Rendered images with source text
-=-=-=-=-
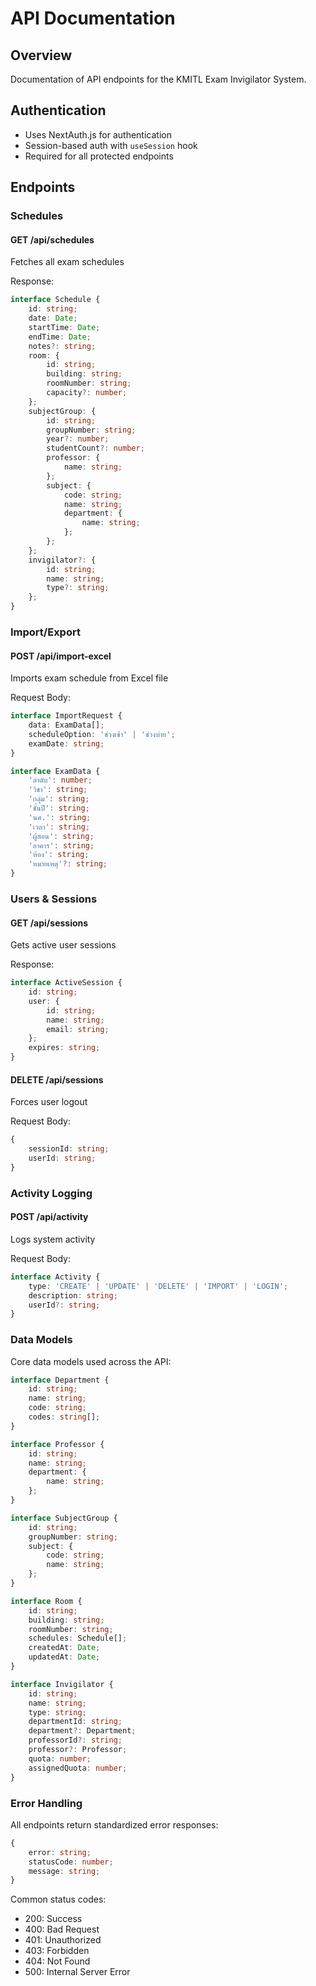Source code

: # API Documentation

## Overview
Documentation of API endpoints for the KMITL Exam Invigilator System.

## Authentication
- Uses NextAuth.js for authentication
- Session-based auth with `useSession` hook
- Required for all protected endpoints

## Endpoints

### Schedules

#### GET /api/schedules
Fetches all exam schedules

Response:
```typescript
interface Schedule {
    id: string;
    date: Date; 
    startTime: Date;
    endTime: Date;
    notes?: string;
    room: {
        id: string;
        building: string;
        roomNumber: string;
        capacity?: number;
    };
    subjectGroup: {
        id: string; 
        groupNumber: string;
        year?: number;
        studentCount?: number;
        professor: {
            name: string;
        };
        subject: {
            code: string;
            name: string;
            department: {
                name: string;
            };
        };
    };
    invigilator?: {
        id: string;
        name: string;
        type?: string;
    };
}
```

### Import/Export

#### POST /api/import-excel
Imports exam schedule from Excel file

Request Body:
```typescript
interface ImportRequest {
    data: ExamData[];
    scheduleOption: 'ช่วงเช้า' | 'ช่วงบ่าย';
    examDate: string;
}

interface ExamData {
    'ลำดับ': number;
    'วิชา': string;
    'กลุ่ม': string;
    'ชั้นปี': string;
    'นศ.': string;
    'เวลา': string;
    'ผู้สอน': string;
    'อาคาร': string;
    'ห้อง': string;
    'หมายเหตุ'?: string;
}
```

### Users & Sessions

#### GET /api/sessions
Gets active user sessions

Response:
```typescript
interface ActiveSession {
    id: string;
    user: {
        id: string;
        name: string;
        email: string;
    };
    expires: string;
}
```

#### DELETE /api/sessions
Forces user logout

Request Body:
```typescript
{
    sessionId: string;
    userId: string;
}
```

### Activity Logging

#### POST /api/activity
Logs system activity

Request Body:
```typescript
interface Activity {
    type: 'CREATE' | 'UPDATE' | 'DELETE' | 'IMPORT' | 'LOGIN';
    description: string;
    userId?: string;
}
```

### Data Models

Core data models used across the API:

```typescript
interface Department {
    id: string;
    name: string;
    code: string;
    codes: string[];
}

interface Professor {
    id: string;
    name: string;
    department: {
        name: string;
    };
}

interface SubjectGroup {
    id: string;
    groupNumber: string;
    subject: {
        code: string;
        name: string;
    };
}

interface Room {
    id: string;
    building: string;
    roomNumber: string;
    schedules: Schedule[];
    createdAt: Date;
    updatedAt: Date; 
}

interface Invigilator {
    id: string;
    name: string;
    type: string;
    departmentId: string;
    department?: Department;
    professorId?: string;
    professor?: Professor;
    quota: number;
    assignedQuota: number;
}
```

### Error Handling

All endpoints return standardized error responses:

```typescript
{
    error: string;
    statusCode: number;
    message: string;
}
```

Common status codes:
- 200: Success
- 400: Bad Request 
- 401: Unauthorized
- 403: Forbidden
- 404: Not Found
- 500: Internal Server Error
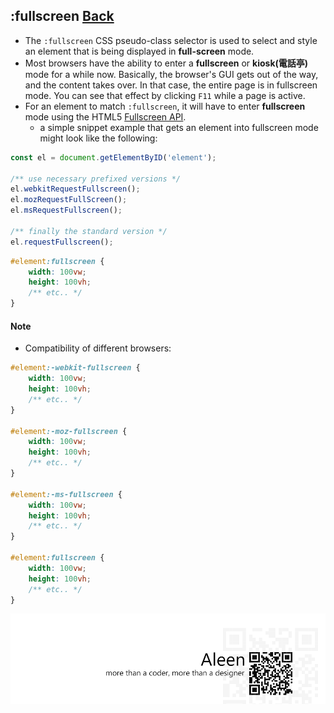 ## :fullscreen [**Back**](./../pseudoClass.md)

- The `:fullscreen` CSS pseudo-class selector is used to select and style an element that is being displayed in **full-screen** mode.
- Most browsers have the ability to enter a **fullscreen** or **kiosk(電話亭)** mode for a while now. Basically, the browser's GUI gets out of the way, and the content takes over. In that case, the entire page is in fullscreen mode. You can see that effect by clicking `F11` while a page is active.
- For an element to match `:fullscreen`, it will have to enter **fullscreen** mode using the HTML5 [Fullscreen API](https://dvcs.w3.org/hg/fullscreen/raw-file/tip/Overview.html).
    - a simple snippet example that gets an element into fullscreen mode might look like the following:

```js
const el = document.getElementByID('element');

/** use necessary prefixed versions */
el.webkitRequestFullscreen();
el.mozRequestFullScreen();
el.msRequestFullscreen();

/** finally the standard version */
el.requestFullscreen();
```

```css
#element:fullscreen {
    width: 100vw;
    height: 100vh;
    /** etc.. */
}
```

#### Note

- Compatibility of different browsers:

```css
#element:-webkit-fullscreen {
    width: 100vw;
    height: 100vh;
    /** etc.. */
}

#element:-moz-fullscreen {
    width: 100vw;
    height: 100vh;
    /** etc.. */
}

#element:-ms-fullscreen {
    width: 100vw;
    height: 100vh;
    /** etc.. */
}

#element:fullscreen {
    width: 100vw;
    height: 100vh;
    /** etc.. */
}
```

<a href="http://aleen42.github.io/" target="_blank" ><img src="./../../../pic/tail.gif"></a>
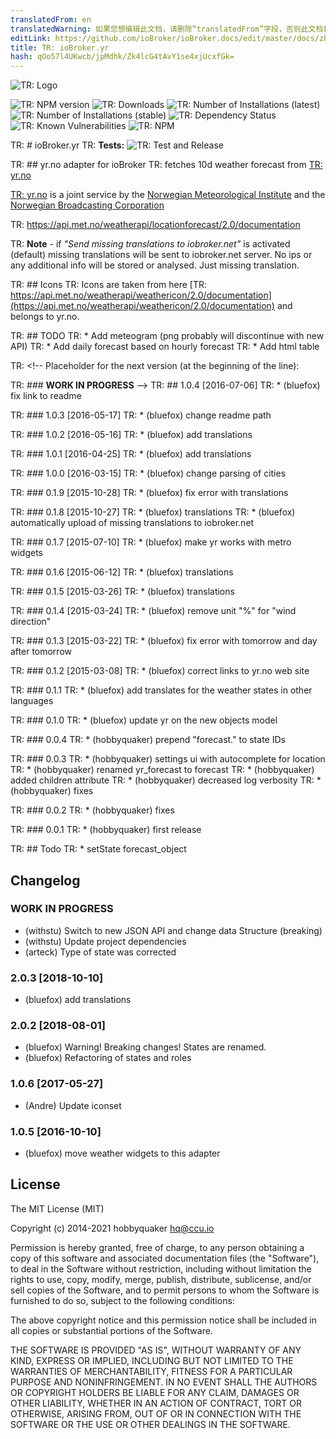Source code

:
```yaml
---
translatedFrom: en
translatedWarning: 如果您想编辑此文档，请删除“translatedFrom”字段，否则此文档将再次自动翻译
editLink: https://github.com/ioBroker/ioBroker.docs/edit/master/docs/zh-cn/adapterref/iobroker.yr/README.md
title: TR: ioBroker.yr
hash: qOo57l4UKwcb/jpMdhk/Zk4lcG4tAvY1se4xjUcxfGk=
---
```

![TR: Logo](../../../en/adapterref/iobroker.yr/admin/yr.png)

![TR: NPM version](http://img.shields.io/npm/v/iobroker.yr.svg)
![TR: Downloads](https://img.shields.io/npm/dm/iobroker.yr.svg)
![TR: Number of Installations (latest)](http://iobroker.live/badges/yr-installed.svg)
![TR: Number of Installations (stable)](http://iobroker.live/badges/yr-stable.svg)
![TR: Dependency Status](https://img.shields.io/david/ioBroker/iobroker.yr.svg)
![TR: Known Vulnerabilities](https://snyk.io/test/github/ioBroker/ioBroker.yr/badge.svg)
![TR: NPM](https://nodei.co/npm/iobroker.yr.png?downloads=true)

TR: # ioBroker.yr
TR: **Tests:** ![TR: Test and Release](https://github.com/ioBroker/ioBroker.met/workflows/Test%20and%20Release/badge.svg)

TR: ## yr.no adapter for ioBroker
TR: fetches 10d weather forecast from [TR: yr.no](yr.no)

[TR: yr.no](yr.no) is a joint service by the [Norwegian Meteorological Institute](met.no) and the [Norwegian Broadcasting Corporation](nrk.no)

TR: https://api.met.no/weatherapi/locationforecast/2.0/documentation

TR: **Note** - if _"Send missing translations to iobroker.net"_ is activated (default) missing translations will be sent to iobroker.net server. No ips or any additional info will be stored or analysed. Just missing translation.

TR: ## Icons
TR: Icons are taken from here [TR: https://api.met.no/weatherapi/weathericon/2.0/documentation](https://api.met.no/weatherapi/weathericon/2.0/documentation) and belongs to yr.no.

TR: ## TODO
TR: * Add meteogram (png probably will discontinue with new API)
TR: * Add daily forecast based on hourly forecast
TR: * Add html table

TR: <!-- Placeholder for the next version (at the beginning of the line):

TR: ### __WORK IN PROGRESS__ -->
TR: ## 1.0.4 [2016-07-06]
TR: * (bluefox) fix link to readme

TR: ### 1.0.3 [2016-05-17]
TR: * (bluefox) change readme path

TR: ### 1.0.2 [2016-05-16]
TR: * (bluefox) add translations

TR: ### 1.0.1 [2016-04-25]
TR: * (bluefox) add translations

TR: ### 1.0.0 [2016-03-15]
TR: * (bluefox) change parsing of cities

TR: ### 0.1.9 [2015-10-28]
TR: * (bluefox) fix error with translations

TR: ### 0.1.8 [2015-10-27]
TR: * (bluefox) translations
TR: * (bluefox) automatically upload of missing translations to iobroker.net

TR: ### 0.1.7 [2015-07-10]
TR: * (bluefox) make yr works with metro widgets

TR: ### 0.1.6 [2015-06-12]
TR: * (bluefox) translations

TR: ### 0.1.5 [2015-03-26]
TR: * (bluefox) translations

TR: ### 0.1.4 [2015-03-24]
TR: * (bluefox) remove unit "%" for "wind direction"

TR: ### 0.1.3 [2015-03-22]
TR: * (bluefox) fix error with tomorrow and day after tomorrow

TR: ### 0.1.2 [2015-03-08]
TR: * (bluefox) correct links to yr.no web site

TR: ### 0.1.1
TR: * (bluefox) add translates for the weather states in other languages

TR: ### 0.1.0
TR: * (bluefox) update yr on the new objects model

TR: ### 0.0.4
TR: * (hobbyquaker) prepend "forecast." to state IDs

TR: ### 0.0.3
TR: * (hobbyquaker) settings ui with autocomplete for location
TR: * (hobbyquaker) renamed yr_forecast to forecast
TR: * (hobbyquaker) added children attribute
TR: * (hobbyquaker) decreased log verbosity
TR: * (hobbyquaker) fixes

TR: ### 0.0.2
TR: * (hobbyquaker) fixes

TR: ### 0.0.1
TR: * (hobbyquaker) first release

TR: ## Todo
TR: * setState forecast_object

## Changelog

### __WORK IN PROGRESS__
* (withstu) Switch to new JSON API and change data Structure (breaking)
* (withstu) Update project dependencies
* (arteck) Type of state was corrected  

### 2.0.3 [2018-10-10]
* (bluefox) add translations

### 2.0.2 [2018-08-01]
* (bluefox) Warning! Breaking changes! States are renamed.
* (bluefox) Refactoring of states and roles

### 1.0.6 [2017-05-27]
* (Andre) Update iconset

### 1.0.5 [2016-10-10]
* (bluefox) move weather widgets to this adapter

## License
The MIT License (MIT)

Copyright (c) 2014-2021 hobbyquaker <hq@ccu.io>

Permission is hereby granted, free of charge, to any person obtaining a copy
of this software and associated documentation files (the "Software"), to deal
in the Software without restriction, including without limitation the rights
to use, copy, modify, merge, publish, distribute, sublicense, and/or sell
copies of the Software, and to permit persons to whom the Software is
furnished to do so, subject to the following conditions:

The above copyright notice and this permission notice shall be included in all
copies or substantial portions of the Software.

THE SOFTWARE IS PROVIDED "AS IS", WITHOUT WARRANTY OF ANY KIND, EXPRESS OR
IMPLIED, INCLUDING BUT NOT LIMITED TO THE WARRANTIES OF MERCHANTABILITY,
FITNESS FOR A PARTICULAR PURPOSE AND NONINFRINGEMENT. IN NO EVENT SHALL THE
AUTHORS OR COPYRIGHT HOLDERS BE LIABLE FOR ANY CLAIM, DAMAGES OR OTHER
LIABILITY, WHETHER IN AN ACTION OF CONTRACT, TORT OR OTHERWISE, ARISING FROM,
OUT OF OR IN CONNECTION WITH THE SOFTWARE OR THE USE OR OTHER DEALINGS IN THE
SOFTWARE.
-=-=-=-=-
- _WHAT YOU SHOULD DO_
Determine how many lines in the records include the string "following". Only that number should be given.

- _RESULT FOR THIS EXERCISE_
2